Type out the entries below again, character for character.

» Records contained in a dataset
◆ ◆ ◆ ◆ ◆ ◆ ◆

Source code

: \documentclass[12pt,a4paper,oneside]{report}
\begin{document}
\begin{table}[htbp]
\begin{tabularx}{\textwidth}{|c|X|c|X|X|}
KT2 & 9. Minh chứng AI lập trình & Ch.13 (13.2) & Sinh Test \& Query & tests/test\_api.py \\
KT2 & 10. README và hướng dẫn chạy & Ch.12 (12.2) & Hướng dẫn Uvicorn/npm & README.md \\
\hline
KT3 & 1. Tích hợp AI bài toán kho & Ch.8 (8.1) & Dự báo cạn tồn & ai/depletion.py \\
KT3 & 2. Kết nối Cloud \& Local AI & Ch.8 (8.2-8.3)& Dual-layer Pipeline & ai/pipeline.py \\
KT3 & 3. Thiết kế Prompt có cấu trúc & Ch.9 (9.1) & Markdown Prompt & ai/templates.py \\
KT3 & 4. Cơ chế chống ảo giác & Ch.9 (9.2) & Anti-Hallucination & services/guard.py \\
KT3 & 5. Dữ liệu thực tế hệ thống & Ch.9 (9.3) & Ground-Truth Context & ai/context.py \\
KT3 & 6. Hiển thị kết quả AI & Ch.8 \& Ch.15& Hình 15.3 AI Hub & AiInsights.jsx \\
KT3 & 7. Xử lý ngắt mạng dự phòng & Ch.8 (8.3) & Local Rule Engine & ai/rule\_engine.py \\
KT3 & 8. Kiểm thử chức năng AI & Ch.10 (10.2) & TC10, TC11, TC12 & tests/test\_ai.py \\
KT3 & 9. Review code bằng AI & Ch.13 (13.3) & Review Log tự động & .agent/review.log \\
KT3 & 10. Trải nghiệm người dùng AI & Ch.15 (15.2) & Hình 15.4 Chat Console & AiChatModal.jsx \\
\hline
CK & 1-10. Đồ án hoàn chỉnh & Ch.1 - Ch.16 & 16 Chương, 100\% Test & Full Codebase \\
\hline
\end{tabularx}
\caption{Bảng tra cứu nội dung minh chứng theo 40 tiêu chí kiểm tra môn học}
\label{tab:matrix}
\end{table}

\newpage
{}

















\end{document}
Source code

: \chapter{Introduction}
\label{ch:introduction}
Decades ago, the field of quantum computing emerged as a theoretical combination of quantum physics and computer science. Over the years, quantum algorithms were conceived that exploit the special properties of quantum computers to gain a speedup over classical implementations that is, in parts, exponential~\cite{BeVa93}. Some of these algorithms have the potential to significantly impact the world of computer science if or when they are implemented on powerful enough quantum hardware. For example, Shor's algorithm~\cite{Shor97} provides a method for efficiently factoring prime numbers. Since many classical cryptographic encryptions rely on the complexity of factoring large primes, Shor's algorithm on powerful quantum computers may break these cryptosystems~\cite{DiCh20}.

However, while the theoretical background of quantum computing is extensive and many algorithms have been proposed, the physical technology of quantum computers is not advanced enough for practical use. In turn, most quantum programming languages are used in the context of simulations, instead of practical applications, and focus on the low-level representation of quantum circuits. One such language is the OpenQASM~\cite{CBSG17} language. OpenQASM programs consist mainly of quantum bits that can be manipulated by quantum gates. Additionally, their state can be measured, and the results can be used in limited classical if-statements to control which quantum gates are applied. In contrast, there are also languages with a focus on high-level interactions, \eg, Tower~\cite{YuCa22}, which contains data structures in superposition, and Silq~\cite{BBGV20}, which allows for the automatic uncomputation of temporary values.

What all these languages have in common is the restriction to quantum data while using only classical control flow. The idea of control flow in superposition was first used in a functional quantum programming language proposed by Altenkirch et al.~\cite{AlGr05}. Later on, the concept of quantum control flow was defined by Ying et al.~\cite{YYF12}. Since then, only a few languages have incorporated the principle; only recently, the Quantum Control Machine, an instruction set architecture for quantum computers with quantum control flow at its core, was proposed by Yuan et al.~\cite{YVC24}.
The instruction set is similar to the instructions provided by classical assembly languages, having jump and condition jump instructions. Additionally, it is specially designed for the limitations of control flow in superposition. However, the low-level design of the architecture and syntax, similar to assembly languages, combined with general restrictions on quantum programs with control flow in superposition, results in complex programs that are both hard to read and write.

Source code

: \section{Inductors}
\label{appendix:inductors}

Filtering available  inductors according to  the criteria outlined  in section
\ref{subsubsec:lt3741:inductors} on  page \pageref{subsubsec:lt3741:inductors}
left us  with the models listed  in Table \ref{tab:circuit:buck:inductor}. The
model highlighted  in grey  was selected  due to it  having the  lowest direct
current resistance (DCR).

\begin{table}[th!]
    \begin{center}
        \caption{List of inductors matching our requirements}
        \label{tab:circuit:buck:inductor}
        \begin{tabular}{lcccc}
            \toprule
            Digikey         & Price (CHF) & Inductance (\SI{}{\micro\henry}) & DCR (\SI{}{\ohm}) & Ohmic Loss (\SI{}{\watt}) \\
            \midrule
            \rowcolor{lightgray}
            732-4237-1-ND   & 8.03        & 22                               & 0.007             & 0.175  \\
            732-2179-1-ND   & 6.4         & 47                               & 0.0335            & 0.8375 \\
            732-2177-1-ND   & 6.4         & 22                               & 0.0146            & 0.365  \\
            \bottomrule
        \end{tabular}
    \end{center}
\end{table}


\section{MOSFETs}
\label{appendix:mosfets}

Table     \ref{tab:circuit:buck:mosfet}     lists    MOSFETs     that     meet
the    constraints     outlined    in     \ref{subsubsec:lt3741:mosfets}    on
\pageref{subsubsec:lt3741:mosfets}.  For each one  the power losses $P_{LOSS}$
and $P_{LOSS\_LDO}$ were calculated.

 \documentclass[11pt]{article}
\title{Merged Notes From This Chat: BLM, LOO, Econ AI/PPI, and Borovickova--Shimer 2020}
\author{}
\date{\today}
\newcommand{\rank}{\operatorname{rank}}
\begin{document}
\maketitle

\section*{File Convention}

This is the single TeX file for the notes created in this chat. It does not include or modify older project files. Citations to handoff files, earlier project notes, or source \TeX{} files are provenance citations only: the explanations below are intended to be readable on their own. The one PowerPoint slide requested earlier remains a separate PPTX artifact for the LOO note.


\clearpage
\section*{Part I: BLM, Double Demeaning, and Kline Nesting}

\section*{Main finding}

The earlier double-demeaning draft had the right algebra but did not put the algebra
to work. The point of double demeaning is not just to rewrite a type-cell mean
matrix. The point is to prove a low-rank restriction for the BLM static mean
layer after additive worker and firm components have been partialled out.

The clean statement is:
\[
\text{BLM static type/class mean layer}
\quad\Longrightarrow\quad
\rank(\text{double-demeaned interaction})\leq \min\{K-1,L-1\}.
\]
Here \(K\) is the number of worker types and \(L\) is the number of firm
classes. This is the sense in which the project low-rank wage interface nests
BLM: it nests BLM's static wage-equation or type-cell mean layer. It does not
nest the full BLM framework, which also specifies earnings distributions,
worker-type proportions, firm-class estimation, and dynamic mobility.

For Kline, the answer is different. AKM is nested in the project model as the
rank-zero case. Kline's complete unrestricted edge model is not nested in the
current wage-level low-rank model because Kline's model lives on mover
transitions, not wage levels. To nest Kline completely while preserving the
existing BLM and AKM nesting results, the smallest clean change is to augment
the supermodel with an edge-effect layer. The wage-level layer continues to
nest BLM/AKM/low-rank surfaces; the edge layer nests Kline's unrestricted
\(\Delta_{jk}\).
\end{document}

◆ ◆ ◆ ◆ ◆ ◆ ◆

» Answer below
Source code

: \documentclass[12pt,a4paper,oneside]{report}
\begin{document}
\begin{table}[htbp]
\begin{tabularx}{\textwidth}{|c|X|c|X|X|}
KT2 & 9. Minh chứng AI lập trình & Ch.13 (13.2) & Sinh Test \& Query & tests/test\_api.py \\
KT2 & 10. README và hướng dẫn chạy & Ch.12 (12.2) & Hướng dẫn Uvicorn/npm & README.md \\
\hline
KT3 & 1. Tích hợp AI bài toán kho & Ch.8 (8.1) & Dự báo cạn tồn & ai/depletion.py \\
KT3 & 2. Kết nối Cloud \& Local AI & Ch.8 (8.2-8.3)& Dual-layer Pipeline & ai/pipeline.py \\
KT3 & 3. Thiết kế Prompt có cấu trúc & Ch.9 (9.1) & Markdown Prompt & ai/templates.py \\
KT3 & 4. Cơ chế chống ảo giác & Ch.9 (9.2) & Anti-Hallucination & services/guard.py \\
KT3 & 5. Dữ liệu thực tế hệ thống & Ch.9 (9.3) & Ground-Truth Context & ai/context.py \\
KT3 & 6. Hiển thị kết quả AI & Ch.8 \& Ch.15& Hình 15.3 AI Hub & AiInsights.jsx \\
KT3 & 7. Xử lý ngắt mạng dự phòng & Ch.8 (8.3) & Local Rule Engine & ai/rule\_engine.py \\
KT3 & 8. Kiểm thử chức năng AI & Ch.10 (10.2) & TC10, TC11, TC12 & tests/test\_ai.py \\
KT3 & 9. Review code bằng AI & Ch.13 (13.3) & Review Log tự động & .agent/review.log \\
KT3 & 10. Trải nghiệm người dùng AI & Ch.15 (15.2) & Hình 15.4 Chat Console & AiChatModal.jsx \\
\hline
CK & 1-10. Đồ án hoàn chỉnh & Ch.1 - Ch.16 & 16 Chương, 100\% Test & Full Codebase \\
\hline
\end{tabularx}
\caption{Bảng tra cứu nội dung minh chứng theo 40 tiêu chí kiểm tra môn học}
\label{tab:matrix}
\end{table}

\newpage
{}

















\end{document}
Source code

: \chapter{Introduction}
\label{ch:introduction}
Decades ago, the field of quantum computing emerged as a theoretical combination of quantum physics and computer science. Over the years, quantum algorithms were conceived that exploit the special properties of quantum computers to gain a speedup over classical implementations that is, in parts, exponential~\cite{BeVa93}. Some of these algorithms have the potential to significantly impact the world of computer science if or when they are implemented on powerful enough quantum hardware. For example, Shor's algorithm~\cite{Shor97} provides a method for efficiently factoring prime numbers. Since many classical cryptographic encryptions rely on the complexity of factoring large primes, Shor's algorithm on powerful quantum computers may break these cryptosystems~\cite{DiCh20}.

However, while the theoretical background of quantum computing is extensive and many algorithms have been proposed, the physical technology of quantum computers is not advanced enough for practical use. In turn, most quantum programming languages are used in the context of simulations, instead of practical applications, and focus on the low-level representation of quantum circuits. One such language is the OpenQASM~\cite{CBSG17} language. OpenQASM programs consist mainly of quantum bits that can be manipulated by quantum gates. Additionally, their state can be measured, and the results can be used in limited classical if-statements to control which quantum gates are applied. In contrast, there are also languages with a focus on high-level interactions, \eg, Tower~\cite{YuCa22}, which contains data structures in superposition, and Silq~\cite{BBGV20}, which allows for the automatic uncomputation of temporary values.

What all these languages have in common is the restriction to quantum data while using only classical control flow. The idea of control flow in superposition was first used in a functional quantum programming language proposed by Altenkirch et al.~\cite{AlGr05}. Later on, the concept of quantum control flow was defined by Ying et al.~\cite{YYF12}. Since then, only a few languages have incorporated the principle; only recently, the Quantum Control Machine, an instruction set architecture for quantum computers with quantum control flow at its core, was proposed by Yuan et al.~\cite{YVC24}.
The instruction set is similar to the instructions provided by classical assembly languages, having jump and condition jump instructions. Additionally, it is specially designed for the limitations of control flow in superposition. However, the low-level design of the architecture and syntax, similar to assembly languages, combined with general restrictions on quantum programs with control flow in superposition, results in complex programs that are both hard to read and write.

Source code

: \section{Inductors}
\label{appendix:inductors}

Filtering available  inductors according to  the criteria outlined  in section
\ref{subsubsec:lt3741:inductors} on  page \pageref{subsubsec:lt3741:inductors}
left us  with the models listed  in Table \ref{tab:circuit:buck:inductor}. The
model highlighted  in grey  was selected  due to it  having the  lowest direct
current resistance (DCR).

\begin{table}[th!]
    \begin{center}
        \caption{List of inductors matching our requirements}
        \label{tab:circuit:buck:inductor}
        \begin{tabular}{lcccc}
            \toprule
            Digikey         & Price (CHF) & Inductance (\SI{}{\micro\henry}) & DCR (\SI{}{\ohm}) & Ohmic Loss (\SI{}{\watt}) \\
            \midrule
            \rowcolor{lightgray}
            732-4237-1-ND   & 8.03        & 22                               & 0.007             & 0.175  \\
            732-2179-1-ND   & 6.4         & 47                               & 0.0335            & 0.8375 \\
            732-2177-1-ND   & 6.4         & 22                               & 0.0146            & 0.365  \\
            \bottomrule
        \end{tabular}
    \end{center}
\end{table}


\section{MOSFETs}
\label{appendix:mosfets}

Table     \ref{tab:circuit:buck:mosfet}     lists    MOSFETs     that     meet
the    constraints     outlined    in     \ref{subsubsec:lt3741:mosfets}    on
\pageref{subsubsec:lt3741:mosfets}.  For each one  the power losses $P_{LOSS}$
and $P_{LOSS\_LDO}$ were calculated.

 \documentclass[11pt]{article}
\title{Merged Notes From This Chat: BLM, LOO, Econ AI/PPI, and Borovickova--Shimer 2020}
\author{}
\date{\today}
\newcommand{\rank}{\operatorname{rank}}
\begin{document}
\maketitle

\section*{File Convention}

This is the single TeX file for the notes created in this chat. It does not include or modify older project files. Citations to handoff files, earlier project notes, or source \TeX{} files are provenance citations only: the explanations below are intended to be readable on their own. The one PowerPoint slide requested earlier remains a separate PPTX artifact for the LOO note.


\clearpage
\section*{Part I: BLM, Double Demeaning, and Kline Nesting}

\section*{Main finding}

The earlier double-demeaning draft had the right algebra but did not put the algebra
to work. The point of double demeaning is not just to rewrite a type-cell mean
matrix. The point is to prove a low-rank restriction for the BLM static mean
layer after additive worker and firm components have been partialled out.

The clean statement is:
\[
\text{BLM static type/class mean layer}
\quad\Longrightarrow\quad
\rank(\text{double-demeaned interaction})\leq \min\{K-1,L-1\}.
\]
Here \(K\) is the number of worker types and \(L\) is the number of firm
classes. This is the sense in which the project low-rank wage interface nests
BLM: it nests BLM's static wage-equation or type-cell mean layer. It does not
nest the full BLM framework, which also specifies earnings distributions,
worker-type proportions, firm-class estimation, and dynamic mobility.

For Kline, the answer is different. AKM is nested in the project model as the
rank-zero case. Kline's complete unrestricted edge model is not nested in the
current wage-level low-rank model because Kline's model lives on mover
transitions, not wage levels. To nest Kline completely while preserving the
existing BLM and AKM nesting results, the smallest clean change is to augment
the supermodel with an edge-effect layer. The wage-level layer continues to
nest BLM/AKM/low-rank surfaces; the edge layer nests Kline's unrestricted
\(\Delta_{jk}\).
\end{document}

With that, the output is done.